Why America Must Rethink Public Goods
The COVID-19 pandemic has made clear the folly of four decades of disinvestment in shared resources.
Photo by Alex Simpson on Unsplash
I didn’t write last week, and I was barely able to write this week. The worldwide COVID-19 pandemic has become so all-pervasive, it’s tough to think about anything else.
It’s especially tough to think about the future of cities when we have no idea what sort of future we will emerge into when the worst of this is over. It’s certain that our cities will endure, though, I’m reminded, as Richard Florida noted on Twitter, “Our cities have been reshaped and re-designed by previous health crises.”
What that reshaping and redesigning will look like, however, is not a question I’m going to tackle today. I want to write about something much more basic, and do so briefly so as not to take up too much of your time when you have bigger things to worry about.
I think what we’re seeing is the folly of forty years of mass privatization and disinvestment in public goods. As state and national leaders have stripped our shared societal goods down in reckless pursuit of tax cuts and profits for corporations and the wealthy, ordinary people were left vulnerable to exactly what we’re seeing play out now across the country as a result of the pandemic.
It’s basically the ethos of rugged individualism of American frontier times bastardized by Reaganomics and weaponized by today’s Republican Party.
Photo by Priscilla Du Preez on Unsplash
I mean by public goods the things we all share in providing for our society. Right now, we’re seeing how disinvestment and privatization effects our health in the form of brick and mortar hospital facilities, medical equipment and supplies, and healthcare insurance being tied to employment. What you end up with is a society-wide inability to deal with a large-scale problem.
As tax rates fall, public coffers thin out, and we’re left with the cold, exploitative economy and self-obsessed culture of today’s America. The rich get richer, and regular people fend for themselves at the expense of community. You can see it every day on the empty shelves of grocery stores where people stockpile hand sanitizer and toilet paper for themselves, everyone else be damned, while the mega-wealthy isolate themselves on yachts.
From a community-building perspective, there are public goods the immense worth of which we are being reminded of by the disruptions of the pandemic. I won’t prattle on too long, but I wanted to point out a few which have proven to have been undervalued and underinvested in, in the hopes that whenever in the future we emerge from this crisis, we will perhaps do so with changed attitudes towards what we are willing to share in building for the common good.
One of the enduring images of this crisis, when we look back upon it years from now, will be the simple act of going outside for a walk or a run or a bike ride. Basic pedestrian infrastructure, so long ignored, is now one of the most important public goods we have. Sidewalks, bike lanes and paths, and public parks are providing a much-needed reprieve for so many of of us amid the monotony of sheltering in place.

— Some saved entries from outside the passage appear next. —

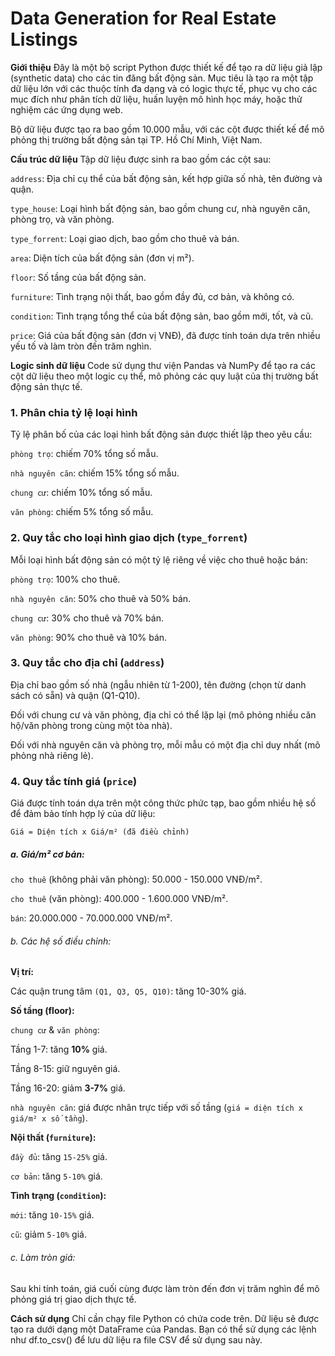 # Data Generation for Real Estate Listings
**Giới thiệu**
Đây là một bộ script Python được thiết kế để tạo ra dữ liệu giả lập (synthetic data) cho các tin đăng bất động sản. Mục tiêu là tạo ra một tập dữ liệu lớn với các thuộc tính đa dạng và có logic thực tế, phục vụ cho các mục đích như phân tích dữ liệu, huấn luyện mô hình học máy, hoặc thử nghiệm các ứng dụng web.

Bộ dữ liệu được tạo ra bao gồm 10.000 mẫu, với các cột được thiết kế để mô phỏng thị trường bất động sản tại TP. Hồ Chí Minh, Việt Nam.

**Cấu trúc dữ liệu**
Tập dữ liệu được sinh ra bao gồm các cột sau:

`address`: Địa chỉ cụ thể của bất động sản, kết hợp giữa số nhà, tên đường và quận.

`type_house`: Loại hình bất động sản, bao gồm chung cư, nhà nguyên căn, phòng trọ, và văn phòng.

`type_forrent`: Loại giao dịch, bao gồm cho thuê và bán.

`area`: Diện tích của bất động sản (đơn vị m²).

`floor`: Số tầng của bất động sản.

`furniture`: Tình trạng nội thất, bao gồm đầy đủ, cơ bản, và không có.

`condition`: Tình trạng tổng thể của bất động sản, bao gồm mới, tốt, và cũ.

`price`: Giá của bất động sản (đơn vị VNĐ), đã được tính toán dựa trên nhiều yếu tố và làm tròn đến trăm nghìn.

**Logic sinh dữ liệu**
Code sử dụng thư viện Pandas và NumPy để tạo ra các cột dữ liệu theo một logic cụ thể, mô phỏng các quy luật của thị trường bất động sản thực tế.

### 1. Phân chia tỷ lệ loại hình
Tỷ lệ phân bố của các loại hình bất động sản được thiết lập theo yêu cầu:

`phòng trọ`: chiếm 70% tổng số mẫu.

`nhà nguyên căn`: chiếm 15% tổng số mẫu.

`chung cư`: chiếm 10% tổng số mẫu.

`văn phòng`: chiếm 5% tổng số mẫu.

### 2. Quy tắc cho loại hình giao dịch (`type_forrent`)
Mỗi loại hình bất động sản có một tỷ lệ riêng về việc cho thuê hoặc bán:

`phòng trọ`: 100% cho thuê.

`nhà nguyên căn`: 50% cho thuê và 50% bán.

`chung cư`: 30% cho thuê và 70% bán.

`văn phòng`: 90% cho thuê và 10% bán.

### 3. Quy tắc cho địa chỉ (`address`)
Địa chỉ bao gồm số nhà (ngẫu nhiên từ 1-200), tên đường (chọn từ danh sách có sẵn) và quận (Q1-Q10).

Đối với chung cư và văn phòng, địa chỉ có thể lặp lại (mô phỏng nhiều căn hộ/văn phòng trong cùng một tòa nhà).

Đối với nhà nguyên căn và phòng trọ, mỗi mẫu có một địa chỉ duy nhất (mô phỏng nhà riêng lẻ).

### 4. Quy tắc tính giá (`price`)
Giá được tính toán dựa trên một công thức phức tạp, bao gồm nhiều hệ số để đảm bảo tính hợp lý của dữ liệu:

`Giá = Diện tích x Giá/m² (đã điều chỉnh)`

##### a. Giá/m² cơ bản:

`cho thuê` (không phải văn phòng): 50.000 - 150.000 VNĐ/m².

`cho thuê` (văn phòng): 400.000 - 1.600.000 VNĐ/m².

`bán`: 20.000.000 - 70.000.000 VNĐ/m².

###### b. Các hệ số điều chỉnh:

**Vị trí:**

Các quận trung tâm `(Q1, Q3, Q5, Q10)`: tăng 10-30% giá.

**Số tầng (floor):**

`chung cư` & `văn phòng`:

Tầng 1-7: tăng **10%** giá.

Tầng 8-15: giữ nguyên giá.

Tầng 16-20: giảm **3-7%** giá.

`nhà nguyên căn`: giá được nhân trực tiếp với số tầng (`giá = diện tích x giá/m² x số tầng`).

**Nội thất (`furniture`):**

`đầy đủ`: tăng `15-25%` giá.

`cơ bản`: tăng `5-10%` giá.

**Tình trạng (`condition`):**

`mới`: tăng `10-15%` giá.

`cũ`: giảm `5-10%` giá.

###### c. Làm tròn giá:

Sau khi tính toán, giá cuối cùng được làm tròn đến đơn vị trăm nghìn để mô phỏng giá trị giao dịch thực tế.

**Cách sử dụng**
Chỉ cần chạy file Python có chứa code trên. Dữ liệu sẽ được tạo ra dưới dạng một DataFrame của Pandas. Bạn có thể sử dụng các lệnh như df.to_csv() để lưu dữ liệu ra file CSV để sử dụng sau này.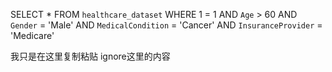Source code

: SELECT * FROM `healthcare_dataset` WHERE 1 = 1
	AND `Age` > 60
    AND `Gender` = 'Male'
    AND `MedicalCondition` = 'Cancer'
    AND `InsuranceProvider` = 'Medicare'

我只是在这里复制粘贴 ignore这里的内容

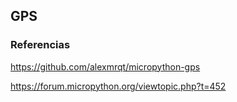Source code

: ## GPS

### Referencias

https://github.com/alexmrqt/micropython-gps

https://forum.micropython.org/viewtopic.php?t=452
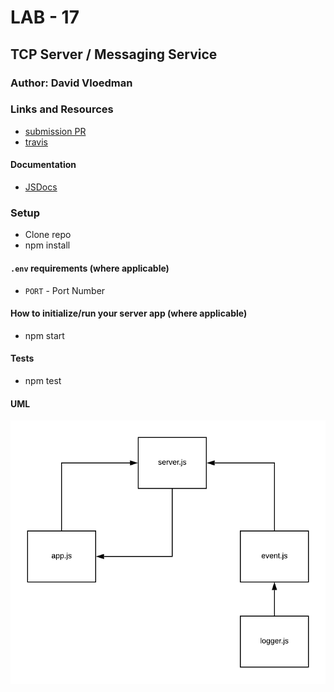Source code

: # LAB - 17

## TCP Server / Messaging Service

### Author: David Vloedman

### Links and Resources
* [submission PR](https://github.com/david-vloedman-401-advanced-javascript/401-lab-17/pull/1)
* [travis](https://www.travis-ci.com/david-vloedman-401-advanced-javascript/401-lab-17)


#### Documentation

* [JSDocs](./docs/index.html)

### Setup

* Clone repo
* npm install

#### `.env` requirements (where applicable)

* `PORT` - Port Number


#### How to initialize/run your server app (where applicable)

* npm start
  
#### Tests
* npm test

#### UML
![](./assets/lab17.png)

Yet not everyone has access to these seemingly mundane amenities, and even more only to inadequate, underfunded, or crumbling versions. This is a simple example of our lack of public goods, but it’s illustrative of my larger point.
Photo by Julia Stepper on Unsplash
When another stimulus bill comes before Congress, I would advocate for more simple investments such as these, rather than creating bailouts for corporations and ignoring the perils being faced by common everyday folks.
There are so many other numerous examples of valuable public goods that we’re being reminded of now in addition to healthcare and pedestrian infrastructure. Public transportation, public media, retirement, childcare, unemployment, basic shelter and nutrition; each of these things can be a public good if we so choose to invest in them, and the lessons of the novel coronavirus outbreak suggests that we should.
Perhaps this current crisis can serve as a turning point, if we rise above those “leaders” who are already attempting to use it for nefarious gains. Scott Hines makes this point eloquently in his excellent Action Cookbook Newsletter, and I can think of no better idea with which to leave off this week:
[I]t’s possible that we’ll look back on this moment as an inflection point in our social history. The cruelty, inequity, and simple unsustainability of so many things we take for granted is being exposed right now, and it’s going to get worse before it gets better. We’re faced with a reckoning about what we consider essential — both in our own daily actions and in the people we don’t often realize or admit we are relying on. Our shared duty to one another is being made starkly more apparent not just as an issue of morality but of collective survival.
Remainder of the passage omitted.